* _Your assignment_: Everything from the line with "守卫触发切换 + 最小修复序列执行" to the end of the entries should be copied exactly, and nothing else.

§

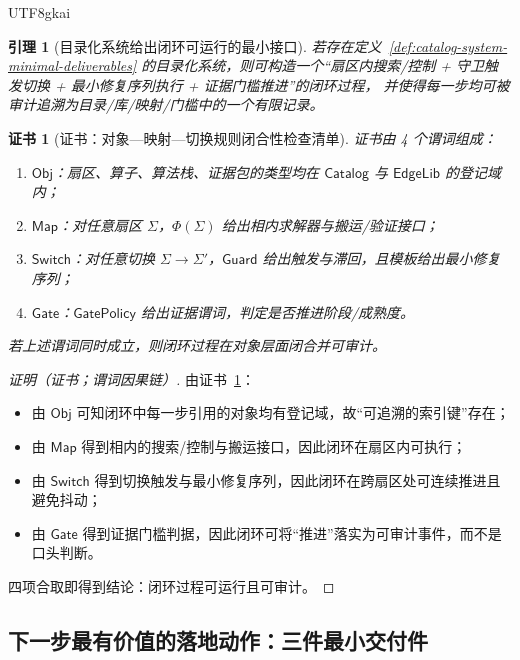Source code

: \documentclass[12pt]{article}
\newtheorem{lemma}{引理}[section]
\newtheorem{Certificate}{证书}[section]
\begin{document}
\begin{CJK*}{UTF8}{gkai}
\begin{lemma}[目录化系统给出闭环可运行的最小接口]
\label{lem:catalog-system-closed-loop-interface}
若存在定义~\ref{def:catalog-system-minimal-deliverables} 的目录化系统，则可构造一个“扇区内搜索/控制 + 守卫触发切换 + 最小修复序列执行 + 证据门槛推进”的闭环过程，
并使得每一步均可被审计追溯为目录/库/映射/门槛中的一个有限记录。
\end{lemma}

\begin{Certificate}[证书：对象—映射—切换规则闭合性检查清单]
\label{cert:catalog-system-closed-loop-interface}
证书由 4 个谓词组成：
\begin{enumerate}
  \item $\mathsf{Obj}$：扇区、算子、算法栈、证据包的类型均在 $\mathsf{Catalog}$ 与 $\mathsf{EdgeLib}$ 的登记域内；
  \item $\mathsf{Map}$：对任意扇区 $\Sigma$，$\Phi(\Sigma)$ 给出相内求解器与搬运/验证接口；
  \item $\mathsf{Switch}$：对任意切换 $\Sigma\to\Sigma'$，$\mathsf{Guard}$ 给出触发与滞回，且模板给出最小修复序列；
  \item $\mathsf{Gate}$：$\mathsf{GatePolicy}$ 给出证据谓词，判定是否推进阶段/成熟度。
\end{enumerate}
若上述谓词同时成立，则闭环过程在对象层面闭合并可审计。
\end{Certificate}

\begin{proof}[证明（证书；谓词因果链）]
由证书~\ref{cert:catalog-system-closed-loop-interface}：
\begin{itemize}
  \item 由 $\mathsf{Obj}$ 可知闭环中每一步引用的对象均有登记域，故“可追溯的索引键”存在；
  \item 由 $\mathsf{Map}$ 得到相内的搜索/控制与搬运接口，因此闭环在扇区内可执行；
  \item 由 $\mathsf{Switch}$ 得到切换触发与最小修复序列，因此闭环在跨扇区处可连续推进且避免抖动；
  \item 由 $\mathsf{Gate}$ 得到证据门槛判据，因此闭环可将“推进”落实为可审计事件，而不是口头判断。
\end{itemize}
四项合取即得到结论：闭环过程可运行且可审计。
\end{proof}

\subsection{下一步最有价值的落地动作：三件最小交付件}
\label{sec:dialogue-next-actions}


\end{CJK*}
\end{document}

§

* _Response below_:
若存在定义~\ref{def:catalog-system-minimal-deliverables} 的目录化系统，则可构造一个“扇区内搜索/控制 + 守卫触发切换 + 最小修复序列执行 + 证据门槛推进”的闭环过程，
并使得每一步均可被审计追溯为目录/库/映射/门槛中的一个有限记录。
\end{lemma}

\begin{Certificate}[证书：对象—映射—切换规则闭合性检查清单]
\label{cert:catalog-system-closed-loop-interface}
证书由 4 个谓词组成：
\begin{enumerate}
  \item $\mathsf{Obj}$：扇区、算子、算法栈、证据包的类型均在 $\mathsf{Catalog}$ 与 $\mathsf{EdgeLib}$ 的登记域内；
  \item $\mathsf{Map}$：对任意扇区 $\Sigma$，$\Phi(\Sigma)$ 给出相内求解器与搬运/验证接口；
  \item $\mathsf{Switch}$：对任意切换 $\Sigma\to\Sigma'$，$\mathsf{Guard}$ 给出触发与滞回，且模板给出最小修复序列；
  \item $\mathsf{Gate}$：$\mathsf{GatePolicy}$ 给出证据谓词，判定是否推进阶段/成熟度。
\end{enumerate}
若上述谓词同时成立，则闭环过程在对象层面闭合并可审计。
\end{Certificate}

\begin{proof}[证明（证书；谓词因果链）]
由证书~\ref{cert:catalog-system-closed-loop-interface}：
\begin{itemize}
  \item 由 $\mathsf{Obj}$ 可知闭环中每一步引用的对象均有登记域，故“可追溯的索引键”存在；
  \item 由 $\mathsf{Map}$ 得到相内的搜索/控制与搬运接口，因此闭环在扇区内可执行；
  \item 由 $\mathsf{Switch}$ 得到切换触发与最小修复序列，因此闭环在跨扇区处可连续推进且避免抖动；
  \item 由 $\mathsf{Gate}$ 得到证据门槛判据，因此闭环可将“推进”落实为可审计事件，而不是口头判断。
\end{itemize}
四项合取即得到结论：闭环过程可运行且可审计。
\end{proof}

\subsection{下一步最有价值的落地动作：三件最小交付件}
\label{sec:dialogue-next-actions}


\end{CJK*}
\end{document}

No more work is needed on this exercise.